▶ [STORED DATA]:
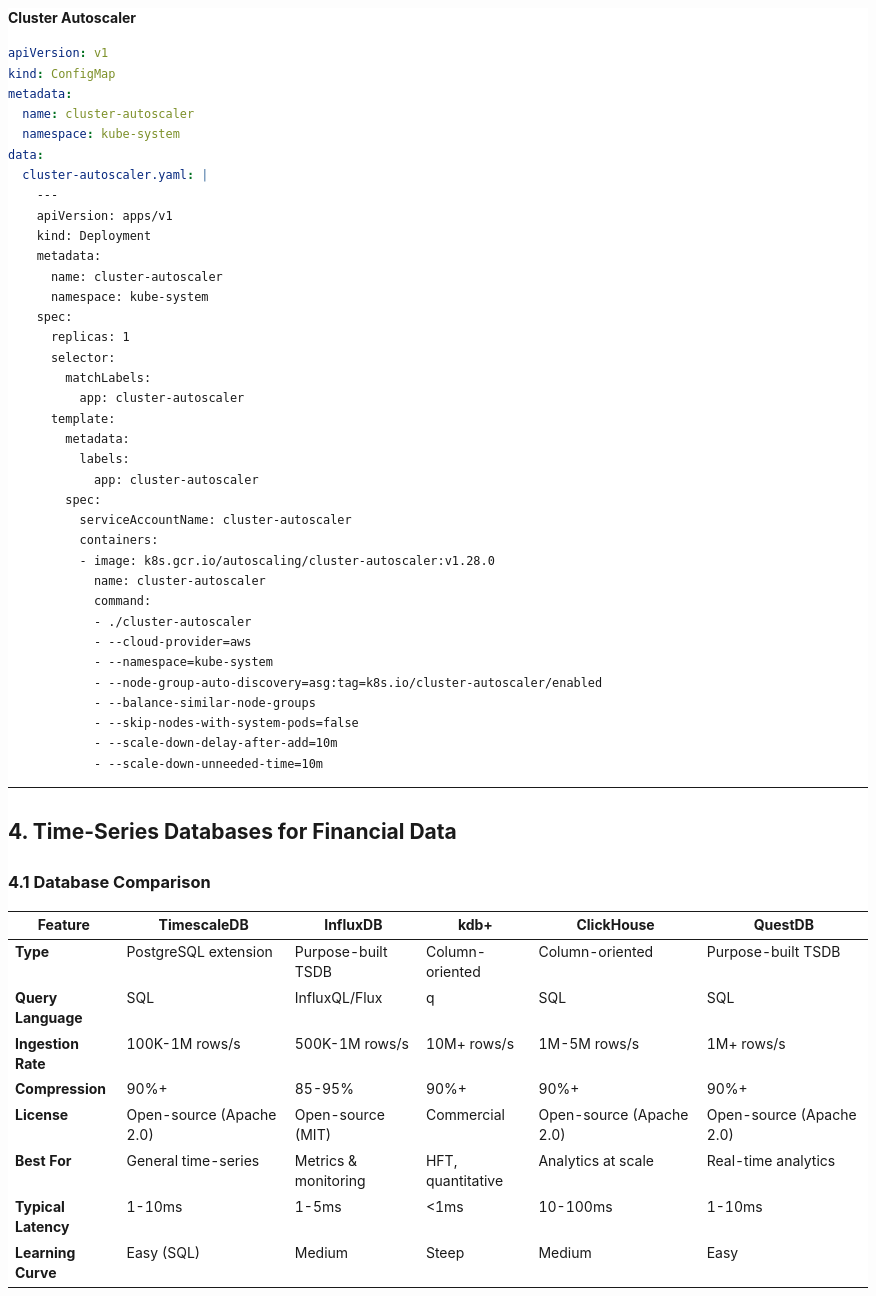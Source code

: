 **Cluster Autoscaler**
```yaml
apiVersion: v1
kind: ConfigMap
metadata:
  name: cluster-autoscaler
  namespace: kube-system
data:
  cluster-autoscaler.yaml: |
    ---
    apiVersion: apps/v1
    kind: Deployment
    metadata:
      name: cluster-autoscaler
      namespace: kube-system
    spec:
      replicas: 1
      selector:
        matchLabels:
          app: cluster-autoscaler
      template:
        metadata:
          labels:
            app: cluster-autoscaler
        spec:
          serviceAccountName: cluster-autoscaler
          containers:
          - image: k8s.gcr.io/autoscaling/cluster-autoscaler:v1.28.0
            name: cluster-autoscaler
            command:
            - ./cluster-autoscaler
            - --cloud-provider=aws
            - --namespace=kube-system
            - --node-group-auto-discovery=asg:tag=k8s.io/cluster-autoscaler/enabled
            - --balance-similar-node-groups
            - --skip-nodes-with-system-pods=false
            - --scale-down-delay-after-add=10m
            - --scale-down-unneeded-time=10m
```

---

## 4. Time-Series Databases for Financial Data

### 4.1 Database Comparison

| Feature | TimescaleDB | InfluxDB | kdb+ | ClickHouse | QuestDB |
|---------|-------------|----------|------|------------|---------|
| **Type** | PostgreSQL extension | Purpose-built TSDB | Column-oriented | Column-oriented | Purpose-built TSDB |
| **Query Language** | SQL | InfluxQL/Flux | q | SQL | SQL |
| **Ingestion Rate** | 100K-1M rows/s | 500K-1M rows/s | 10M+ rows/s | 1M-5M rows/s | 1M+ rows/s |
| **Compression** | 90%+ | 85-95% | 90%+ | 90%+ | 90%+ |
| **License** | Open-source (Apache 2.0) | Open-source (MIT) | Commercial | Open-source (Apache 2.0) | Open-source (Apache 2.0) |
| **Best For** | General time-series | Metrics & monitoring | HFT, quantitative | Analytics at scale | Real-time analytics |
| **Typical Latency** | 1-10ms | 1-5ms | <1ms | 10-100ms | 1-10ms |
| **Learning Curve** | Easy (SQL) | Medium | Steep | Medium | Easy |
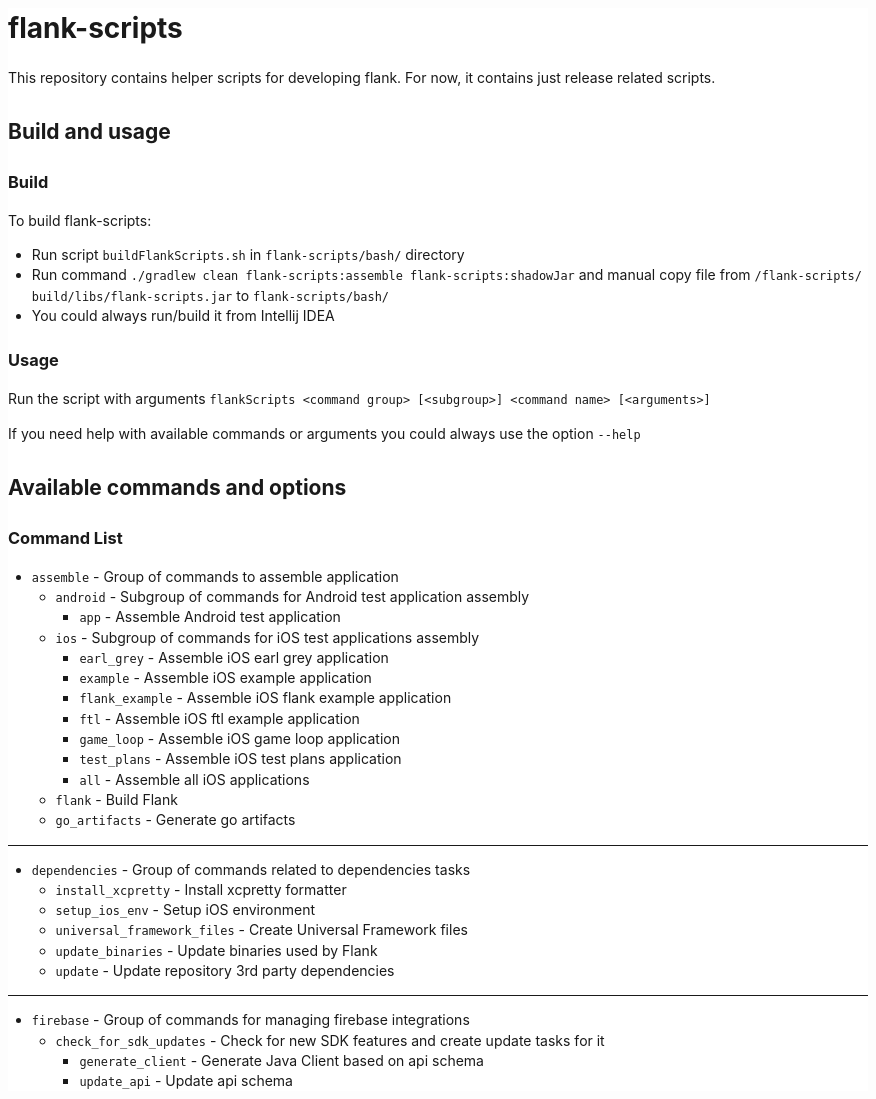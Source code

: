# flank-scripts
This repository contains helper scripts for developing flank. For now, it contains just release related scripts.

## Build and usage

### Build

To build flank-scripts:
  - Run script `buildFlankScripts.sh` in `flank-scripts/bash/` directory
  - Run command `./gradlew clean flank-scripts:assemble flank-scripts:shadowJar` and manual copy file from `/flank-scripts/build/libs/flank-scripts.jar` to `flank-scripts/bash/`
  - You could always run/build it from Intellij IDEA 

### Usage

Run the script with arguments
`flankScripts <command group> [<subgroup>] <command name> [<arguments>]`

If you need help with available commands or arguments you could always use the option `--help`

## Available commands and options

### Command List

- `assemble` - Group of commands to assemble application
  - `android` - Subgroup of commands for Android test application assembly
    - `app` - Assemble Android test application
  - `ios` - Subgroup of commands for iOS test applications assembly
    - `earl_grey` - Assemble iOS earl grey application
    - `example` - Assemble iOS example application
    - `flank_example` - Assemble iOS flank example application
    - `ftl` - Assemble iOS ftl example application
    - `game_loop` - Assemble iOS game loop application
    - `test_plans` - Assemble iOS test plans application
    - `all` - Assemble all iOS applications
  - `flank` - Build Flank
  - `go_artifacts` - Generate go artifacts

___

- `dependencies`   - Group of commands related to dependencies tasks
  - `install_xcpretty` - Install xcpretty formatter
  - `setup_ios_env` - Setup iOS environment
  - `universal_framework_files` - Create Universal Framework files
  - `update_binaries` - Update binaries used by Flank
  - `update` - Update repository 3rd party dependencies

___

- `firebase` - Group of commands for managing firebase integrations
  - `check_for_sdk_updates` - Check for new SDK features and create update tasks for it
    - `generate_client` - Generate Java Client based on api schema
    - `update_api` - Update api schema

▶ [DIRECTIONS]: Please copy every line of the material that contains the word "from".

▶ [ANSWER BOX]:
  - Run command `./gradlew clean flank-scripts:assemble flank-scripts:shadowJar` and manual copy file from `/flank-scripts/build/libs/flank-scripts.jar` to `flank-scripts/bash/`
  - You could always run/build it from Intellij IDEA 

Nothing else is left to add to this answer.